Directions for this task –
Every record below should be retyped exactly, and no picture should appear in the copy.

[Collected data]
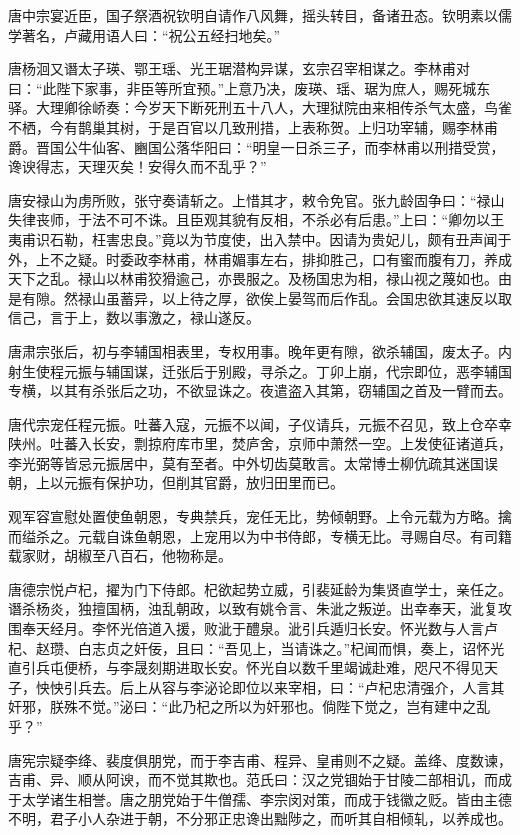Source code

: \documentclass[a4paper,12pt,UTF8,twoside]{ctexbook}
\begin{document}
    唐中宗宴近臣，国子祭酒祝钦明自请作八风舞，摇头转目，备诸丑态。钦明素以儒学著名，卢藏用语人曰：“祝公五经扫地矣。”
    
    唐杨洄又谮太子瑛、鄂王瑶、光王琚潜构异谋，玄宗召宰相谋之。李林甫对曰：“此陛下家事，非臣等所宜预。”上意乃决，废瑛、瑶、琚为庶人，赐死城东驿。大理卿徐峤奏：今岁天下断死刑五十八人，大理狱院由来相传杀气太盛，鸟雀不栖，今有鹊巢其树，于是百官以几致刑措，上表称贺。上归功宰辅，赐李林甫爵。晋国公牛仙客、豳国公落华阳曰：“明皇一日杀三子，而李林甫以刑措受赏，谗谀得志，天理灭矣！安得久而不乱乎？”
    
    唐安禄山为虏所败，张守奏请斩之。上惜其才，敕令免官。张九龄固争曰：“禄山失律丧师，于法不可不诛。且臣观其貌有反相，不杀必有后患。”上曰：“卿勿以王夷甫识石勒，枉害忠良。”竟以为节度使，出入禁中。因请为贵妃儿，颇有丑声闻于外，上不之疑。时委政李林甫，林甫媚事左右，排抑胜己，口有蜜而腹有刀，养成天下之乱。禄山以林甫狡猾逾己，亦畏服之。及杨国忠为相，禄山视之蔑如也。由是有隙。然禄山虽蓄异，以上待之厚，欲俟上晏驾而后作乱。会国忠欲其速反以取信己，言于上，数以事激之，禄山遂反。
    
    唐肃宗张后，初与李辅国相表里，专权用事。晚年更有隙，欲杀辅国，废太子。内射生使程元振与辅国谋，迁张后于别殿，寻杀之。丁卯上崩，代宗即位，恶李辅国专横，以其有杀张后之功，不欲显诛之。夜遣盗入其第，窃辅国之首及一臂而去。
    
    唐代宗宠任程元振。吐蕃入寇，元振不以闻，子仪请兵，元振不召见，致上仓卒幸陕州。吐蕃入长安，剽掠府库市里，焚庐舍，京师中萧然一空。上发使征诸道兵，李光弼等皆忌元振居中，莫有至者。中外切齿莫敢言。太常博士柳伉疏其迷国误朝，上以元振有保护功，但削其官爵，放归田里而已。
    
    观军容宣慰处置使鱼朝恩，专典禁兵，宠任无比，势倾朝野。上令元载为方略。擒而缢杀之。元载自诛鱼朝恩，上宠用以为中书侍郎，专横无比。寻赐自尽。有司籍载家财，胡椒至八百石，他物称是。
    
    唐德宗悦卢杞，擢为门下侍郎。杞欲起势立威，引裴延龄为集贤直学士，亲任之。谮杀杨炎，独擅国柄，浊乱朝政，以致有姚令言、朱泚之叛逆。出幸奉天，泚复攻围奉天经月。李怀光倍道入援，败泚于醴泉。泚引兵遁归长安。怀光数与人言卢杞、赵瓒、白志贞之奸佞，且曰：“吾见上，当请诛之。”杞闻而惧，奏上，诏怀光直引兵屯便桥，与李晟刻期进取长安。怀光自以数千里竭诚赴难，咫尺不得见天子，怏怏引兵去。后上从容与李泌论即位以来宰相，曰：“卢杞忠清强介，人言其奸邪，朕殊不觉。”泌曰：“此乃杞之所以为奸邪也。倘陛下觉之，岂有建中之乱乎？”
    
    唐宪宗疑李绛、裴度俱朋党，而于李吉甫、程异、皇甫则不之疑。盖绛、度数谏，吉甫、异、顺从阿谀，而不觉其欺也。范氏曰：汉之党锢始于甘陵二部相讥，而成于太学诸生相誉。唐之朋党始于牛僧孺、李宗闵对策，而成于钱徽之贬。皆由主德不明，君子小人杂进于朝，不分邪正忠谗出黜陟之，而听其自相倾轧，以养成也。
    
\end{document}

Task output –
Source code

: \documentclass[a4paper,12pt,UTF8,twoside]{ctexbook}
\begin{document}
    唐中宗宴近臣，国子祭酒祝钦明自请作八风舞，摇头转目，备诸丑态。钦明素以儒学著名，卢藏用语人曰：“祝公五经扫地矣。”
    
    唐杨洄又谮太子瑛、鄂王瑶、光王琚潜构异谋，玄宗召宰相谋之。李林甫对曰：“此陛下家事，非臣等所宜预。”上意乃决，废瑛、瑶、琚为庶人，赐死城东驿。大理卿徐峤奏：今岁天下断死刑五十八人，大理狱院由来相传杀气太盛，鸟雀不栖，今有鹊巢其树，于是百官以几致刑措，上表称贺。上归功宰辅，赐李林甫爵。晋国公牛仙客、豳国公落华阳曰：“明皇一日杀三子，而李林甫以刑措受赏，谗谀得志，天理灭矣！安得久而不乱乎？”
    
    唐安禄山为虏所败，张守奏请斩之。上惜其才，敕令免官。张九龄固争曰：“禄山失律丧师，于法不可不诛。且臣观其貌有反相，不杀必有后患。”上曰：“卿勿以王夷甫识石勒，枉害忠良。”竟以为节度使，出入禁中。因请为贵妃儿，颇有丑声闻于外，上不之疑。时委政李林甫，林甫媚事左右，排抑胜己，口有蜜而腹有刀，养成天下之乱。禄山以林甫狡猾逾己，亦畏服之。及杨国忠为相，禄山视之蔑如也。由是有隙。然禄山虽蓄异，以上待之厚，欲俟上晏驾而后作乱。会国忠欲其速反以取信己，言于上，数以事激之，禄山遂反。
    
    唐肃宗张后，初与李辅国相表里，专权用事。晚年更有隙，欲杀辅国，废太子。内射生使程元振与辅国谋，迁张后于别殿，寻杀之。丁卯上崩，代宗即位，恶李辅国专横，以其有杀张后之功，不欲显诛之。夜遣盗入其第，窃辅国之首及一臂而去。
    
    唐代宗宠任程元振。吐蕃入寇，元振不以闻，子仪请兵，元振不召见，致上仓卒幸陕州。吐蕃入长安，剽掠府库市里，焚庐舍，京师中萧然一空。上发使征诸道兵，李光弼等皆忌元振居中，莫有至者。中外切齿莫敢言。太常博士柳伉疏其迷国误朝，上以元振有保护功，但削其官爵，放归田里而已。
    
    观军容宣慰处置使鱼朝恩，专典禁兵，宠任无比，势倾朝野。上令元载为方略。擒而缢杀之。元载自诛鱼朝恩，上宠用以为中书侍郎，专横无比。寻赐自尽。有司籍载家财，胡椒至八百石，他物称是。
    
    唐德宗悦卢杞，擢为门下侍郎。杞欲起势立威，引裴延龄为集贤直学士，亲任之。谮杀杨炎，独擅国柄，浊乱朝政，以致有姚令言、朱泚之叛逆。出幸奉天，泚复攻围奉天经月。李怀光倍道入援，败泚于醴泉。泚引兵遁归长安。怀光数与人言卢杞、赵瓒、白志贞之奸佞，且曰：“吾见上，当请诛之。”杞闻而惧，奏上，诏怀光直引兵屯便桥，与李晟刻期进取长安。怀光自以数千里竭诚赴难，咫尺不得见天子，怏怏引兵去。后上从容与李泌论即位以来宰相，曰：“卢杞忠清强介，人言其奸邪，朕殊不觉。”泌曰：“此乃杞之所以为奸邪也。倘陛下觉之，岂有建中之乱乎？”
    
    唐宪宗疑李绛、裴度俱朋党，而于李吉甫、程异、皇甫则不之疑。盖绛、度数谏，吉甫、异、顺从阿谀，而不觉其欺也。范氏曰：汉之党锢始于甘陵二部相讥，而成于太学诸生相誉。唐之朋党始于牛僧孺、李宗闵对策，而成于钱徽之贬。皆由主德不明，君子小人杂进于朝，不分邪正忠谗出黜陟之，而听其自相倾轧，以养成也。
    
\end{document}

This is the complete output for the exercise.